+++ DATA TO USE +++

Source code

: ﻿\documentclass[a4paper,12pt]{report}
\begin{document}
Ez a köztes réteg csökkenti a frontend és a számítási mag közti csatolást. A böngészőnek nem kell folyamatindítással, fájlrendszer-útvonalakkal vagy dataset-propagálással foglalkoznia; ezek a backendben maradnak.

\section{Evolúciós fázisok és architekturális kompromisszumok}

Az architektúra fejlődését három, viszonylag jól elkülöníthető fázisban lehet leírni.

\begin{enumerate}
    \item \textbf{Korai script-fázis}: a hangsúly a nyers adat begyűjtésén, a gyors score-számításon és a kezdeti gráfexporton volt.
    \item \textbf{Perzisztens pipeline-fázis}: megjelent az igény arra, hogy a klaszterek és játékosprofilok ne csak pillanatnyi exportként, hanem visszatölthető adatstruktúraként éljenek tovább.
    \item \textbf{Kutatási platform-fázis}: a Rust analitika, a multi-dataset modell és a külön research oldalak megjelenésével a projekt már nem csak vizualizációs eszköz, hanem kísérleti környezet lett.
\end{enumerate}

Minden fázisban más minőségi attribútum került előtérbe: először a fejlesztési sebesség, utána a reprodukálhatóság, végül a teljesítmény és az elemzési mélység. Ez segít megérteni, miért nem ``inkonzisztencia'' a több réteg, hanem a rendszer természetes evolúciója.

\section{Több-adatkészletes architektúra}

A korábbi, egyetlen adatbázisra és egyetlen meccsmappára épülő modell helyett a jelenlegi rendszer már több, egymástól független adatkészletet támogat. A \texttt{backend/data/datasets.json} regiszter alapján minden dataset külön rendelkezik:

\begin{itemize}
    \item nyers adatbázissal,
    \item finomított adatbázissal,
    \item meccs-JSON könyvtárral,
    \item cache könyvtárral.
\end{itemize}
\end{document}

+++

#### DESCRIPTION OF THE TASK:
Copy all lines from the entries that contain the word "könyvtárral".

#### ANSWER AREA:
    \item meccs-JSON könyvtárral,
    \item cache könyvtárral.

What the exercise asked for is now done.